It probably was too much to expect President Barack Obama, who’s effectively stalled for five years on whether to approve or reject the Keystone XL Pipeline, would act quickly after the review he was reportedly waiting for came in.
That was the State Department review, several years in the making. And in concluding that the pipeline would not likely have much impact on greenhouse gas emissions that cause global warming, it basically echoed the views of many energy experts as well as previous investigations. More important, it gave the president ample reason to approve construction of the pipeline. The pipeline in question would run from the Canadian-U.S. border to Steele City, Neb. The southern leg already exists.
Environmentalists were disappointed with the State Department report, though they should not have been surprised. They’re convinced that this pipeline would exacerbate climate change in part because Alberta’s tar sands, from which oil would be shipped through the pipeline, are expected to produce considerably more greenhouse gas emissions than regular oil. They’re also concerned that leaks from the pipeline would create localized environmental disasters.

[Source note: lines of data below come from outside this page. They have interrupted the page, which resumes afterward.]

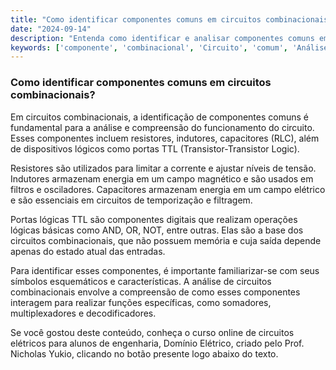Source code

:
 ```yaml
---
title: "Como identificar componentes comuns em circuitos combinacionais?"
date: "2024-09-14"
description: "Entenda como identificar e analisar componentes comuns em circuitos combinacionais, uma habilidade essencial para engenheiros eletricistas."
keywords: ['componente', 'combinacional', 'Circuito', 'comum', 'Análise', 'TTL', 'RLC']
---
```


### Como identificar componentes comuns em circuitos combinacionais?

Em circuitos combinacionais, a identificação de componentes comuns é fundamental para a análise e compreensão do funcionamento do circuito. Esses componentes incluem resistores, indutores, capacitores (RLC), além de dispositivos lógicos como portas TTL (Transistor-Transistor Logic).

Resistores são utilizados para limitar a corrente e ajustar níveis de tensão. Indutores armazenam energia em um campo magnético e são usados em filtros e osciladores. Capacitores armazenam energia em um campo elétrico e são essenciais em circuitos de temporização e filtragem.

Portas lógicas TTL são componentes digitais que realizam operações lógicas básicas como AND, OR, NOT, entre outras. Elas são a base dos circuitos combinacionais, que não possuem memória e cuja saída depende apenas do estado atual das entradas.

Para identificar esses componentes, é importante familiarizar-se com seus símbolos esquemáticos e características. A análise de circuitos combinacionais envolve a compreensão de como esses componentes interagem para realizar funções específicas, como somadores, multiplexadores e decodificadores.

Se você gostou deste conteúdo, conheça o curso online de circuitos elétricos para alunos de engenharia, Domínio Elétrico, criado pelo Prof. Nicholas Yukio, clicando no botão presente logo abaixo do texto.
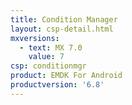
 ```yaml
---
title: Condition Manager
layout: csp-detail.html
mxversions:
  - text: MX 7.0
    value: 7
csp: conditionmgr
product: EMDK For Android
productversion: '6.8'
---
```



















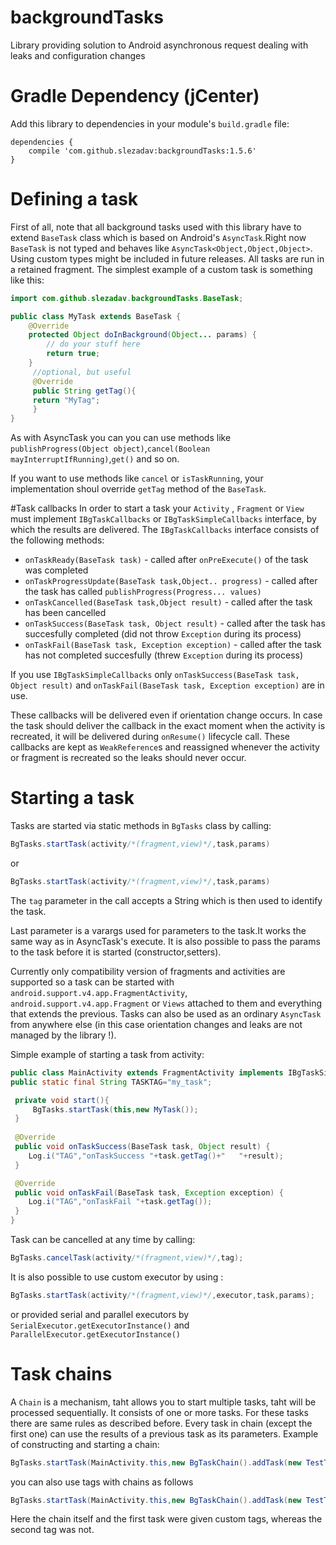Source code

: # backgroundTasks
Library providing solution to Android asynchronous request dealing with leaks and configuration changes

# Gradle Dependency (jCenter)

Add this library to dependencies in your module's `build.gradle` file:

```Gradle
dependencies {
    compile 'com.github.slezadav:backgroundTasks:1.5.6'
}
```

# Defining a task
First of all, note that all background tasks used with this library have to extend `BaseTask` class which is based on Android's `AsyncTask`.Right now `BaseTask` is not typed and behaves like `AsyncTask<Object,Object,Object>`. Using custom types might be included in future releases. All tasks are run in a retained fragment. 
The simplest example of a custom task is something like this:

```java
import com.github.slezadav.backgroundTasks.BaseTask;

public class MyTask extends BaseTask {
    @Override
    protected Object doInBackground(Object... params) {
        // do your stuff here
        return true;
    }
     //optional, but useful
     @Override
     public String getTag(){
     return "MyTag";
     }
}
```
As with AsyncTask you can you can use methods like `publishProgress(Object object)`,`cancel(Boolean mayInterruptIfRunning)`,`get()` and so on.

If you want to use methods like `cancel` or `isTaskRunning`, your implementation shoul override `getTag` method of the `BaseTask`.

#Task callbacks
In order to start a task your `Activity` , `Fragment` or `View` must implement `IBgTaskCallbacks` or `IBgTaskSimpleCallbacks` interface, by which the results are delivered. The `IBgTaskCallbacks` interface consists of the following methods:

* `onTaskReady(BaseTask task)` - called after `onPreExecute()` of the task was completed
* `onTaskProgressUpdate(BaseTask task,Object.. progress)` - called after the task has called `publishProgress(Progress... values)`
* `onTaskCancelled(BaseTask task,Object result)` - called after the task has been cancelled 
* `onTaskSuccess(BaseTask task, Object result)` - called after the task has succesfully completed (did not throw `Exception` during its process)
* `onTaskFail(BaseTask task, Exception exception)` - called after the task has not completed succesfully (threw `Exception` during its process)

If you use `IBgTaskSimpleCallbacks` only `onTaskSuccess(BaseTask task, Object result)` and `onTaskFail(BaseTask task, Exception exception)` are in use.

These callbacks will be delivered even if orientation change occurs. In case the task should deliver the callback in the exact moment when the activity is recreated, it will be delivered during `onResume()` lifecycle call.
These callbacks are kept as `WeakReference`s and reassigned whenever the activity or fragment is recreated so the leaks should never occur.

# Starting a task

Tasks are started via static methods in `BgTasks` class by calling:

```java
BgTasks.startTask(activity/*(fragment,view)*/,task,params)
```
or

```java
BgTasks.startTask(activity/*(fragment,view)*/,task,params)
```
The `tag` parameter in the call accepts a String which is then used to identify the task.

Last parameter is a varargs used for parameters to the task.It works the same way as in AsyncTask's execute. It is also possible to pass the params to the task before it is started (constructor,setters).

Currently only compatibility version of fragments and activities are supported so a task can be started with `android.support.v4.app.FragmentActivity`, `android.support.v4.app.Fragment` or `Views` attached to them and everything that extends the previous.
Tasks can also be used as an ordinary `AsyncTask` from anywhere else (in this case orientation changes and leaks are not managed by the library !).

Simple example of starting a task from activity:
```java
public class MainActivity extends FragmentActivity implements IBgTaskSimpleCallbacks {
public static final String TASKTAG="my_task";

 private void start(){
     BgTasks.startTask(this,new MyTask());
 }
 
 @Override
 public void onTaskSuccess(BaseTask task, Object result) {
    Log.i("TAG","onTaskSuccess "+task.getTag()+"   "+result);
 }

 @Override
 public void onTaskFail(BaseTask task, Exception exception) {
    Log.i("TAG","onTaskFail "+task.getTag());
 }
}
```

Task can be cancelled at any time by calling:
```java
BgTasks.cancelTask(activity/*(fragment,view)*/,tag);
```

It is also possible to use custom executor by using :
```java
BgTasks.startTask(activity/*(fragment,view)*/,executor,task,params);
```

or provided serial and parallel executors by `SerialExecutor.getExecutorInstance()` and `ParallelExecutor.getExecutorInstance()`

# Task chains
A `Chain` is a mechanism, taht allows you to start multiple tasks, taht will be processed sequentially. It consists of one or more tasks. For these tasks there are same rules as described before. Every task in chain (except the first one) can use the results of a previous task as its parameters.
Example of constructing and starting a chain:
```java
BgTasks.startTask(MainActivity.this,new BgTaskChain().addTask(new TestTask()).addTask(new TestTask()));
```
you can also use tags with chains as follows

```java
BgTasks.startTask(MainActivity.this,new BgTaskChain().addTask(new TestTask().withTag(TASKTAG)).addTask(new TestTask()).withTag(CHAINTAG));
```
Here the chain itself and the first task were given custom tags, whereas the second tag was not.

Trouble is, the State Department concluded that not building this pipeline would have little effect either on tar sands production or climate change.
Canada, which would almost certainly be less hospitable to U.S. concerns for years to come if this pipeline is rejected, would simply ship its oil in other ways. Almost 200,000 barrels of Canadian crude already are shipped daily.
As the State Department acknowledged, moving oil by rail holds greater risks for the environment than moving it by pipeline, both because of the amount of diesel fuel trucks and trains would burn and because of the higher incidence of accidents. A horrific derailment and explosion in a small town in Quebec last year killed 47 people and destroyed much of the town.
The Washington Post for some time has argued that environmentalists would be wiser to focus their attention on other climate policies where they can do more good. We tend to agree.
Unfortunately, it’s not clear whether President Obama also agrees, whether he will postpone his decision indefinitely or reject the pipeline for reasons known only to him. White House Chief of Staff Denis McDonough said on NBC’s “Meet the Press” last Sunday that the Environmental Protection Agency, the Energy Department and other agencies still “need to look at this and make their determinations.”
Surely they’ve already done that. Mr. McDonough might have had more credibility if he had not also said that President Obama “has been very clear he’s going to insulate the process from politics.”
The president’s done an abysmal job of it.